EXERCISE OBJECTIVE
Pick each line that has "Make" out of the records.

Stored data:
# # # #
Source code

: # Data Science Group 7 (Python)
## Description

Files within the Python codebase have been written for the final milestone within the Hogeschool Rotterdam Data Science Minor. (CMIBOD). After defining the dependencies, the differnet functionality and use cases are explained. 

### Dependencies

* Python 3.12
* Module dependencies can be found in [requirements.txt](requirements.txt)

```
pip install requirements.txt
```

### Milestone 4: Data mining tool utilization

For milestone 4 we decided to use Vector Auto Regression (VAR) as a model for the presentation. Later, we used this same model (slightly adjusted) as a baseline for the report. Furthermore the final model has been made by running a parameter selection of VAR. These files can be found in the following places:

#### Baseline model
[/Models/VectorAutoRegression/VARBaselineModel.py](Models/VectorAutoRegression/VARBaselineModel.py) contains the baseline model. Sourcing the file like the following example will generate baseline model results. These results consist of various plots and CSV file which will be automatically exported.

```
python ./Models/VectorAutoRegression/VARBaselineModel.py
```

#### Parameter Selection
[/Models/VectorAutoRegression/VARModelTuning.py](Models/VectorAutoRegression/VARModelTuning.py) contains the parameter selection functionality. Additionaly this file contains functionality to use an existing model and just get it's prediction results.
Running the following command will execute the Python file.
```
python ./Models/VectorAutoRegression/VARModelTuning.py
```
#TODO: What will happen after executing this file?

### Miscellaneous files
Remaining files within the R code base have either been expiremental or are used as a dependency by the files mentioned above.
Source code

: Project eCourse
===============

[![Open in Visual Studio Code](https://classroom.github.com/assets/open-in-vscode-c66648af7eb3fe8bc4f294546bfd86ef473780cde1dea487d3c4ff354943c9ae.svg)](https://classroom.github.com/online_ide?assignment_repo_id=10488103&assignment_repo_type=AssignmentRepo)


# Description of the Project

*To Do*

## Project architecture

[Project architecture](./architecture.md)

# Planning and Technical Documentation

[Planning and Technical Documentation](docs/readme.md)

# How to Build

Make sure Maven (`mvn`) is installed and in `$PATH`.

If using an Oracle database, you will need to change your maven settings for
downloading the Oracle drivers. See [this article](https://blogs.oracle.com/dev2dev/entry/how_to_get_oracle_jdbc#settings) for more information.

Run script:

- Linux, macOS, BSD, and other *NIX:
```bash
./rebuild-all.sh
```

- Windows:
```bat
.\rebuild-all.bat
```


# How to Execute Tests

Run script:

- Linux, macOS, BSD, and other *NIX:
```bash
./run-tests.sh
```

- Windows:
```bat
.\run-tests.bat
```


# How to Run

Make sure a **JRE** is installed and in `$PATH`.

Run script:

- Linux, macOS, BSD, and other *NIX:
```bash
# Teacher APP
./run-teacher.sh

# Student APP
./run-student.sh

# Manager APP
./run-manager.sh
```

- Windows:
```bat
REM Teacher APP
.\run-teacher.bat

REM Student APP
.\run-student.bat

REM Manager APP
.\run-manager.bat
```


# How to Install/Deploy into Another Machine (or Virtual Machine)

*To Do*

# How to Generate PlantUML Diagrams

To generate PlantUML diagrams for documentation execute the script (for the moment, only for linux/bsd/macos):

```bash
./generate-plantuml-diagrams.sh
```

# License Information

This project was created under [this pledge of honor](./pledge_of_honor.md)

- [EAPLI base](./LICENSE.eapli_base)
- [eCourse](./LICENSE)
# # # #
FINISHED EXERCISE
Make sure Maven (`mvn`) is installed and in `$PATH`.
Make sure a **JRE** is installed and in `$PATH`.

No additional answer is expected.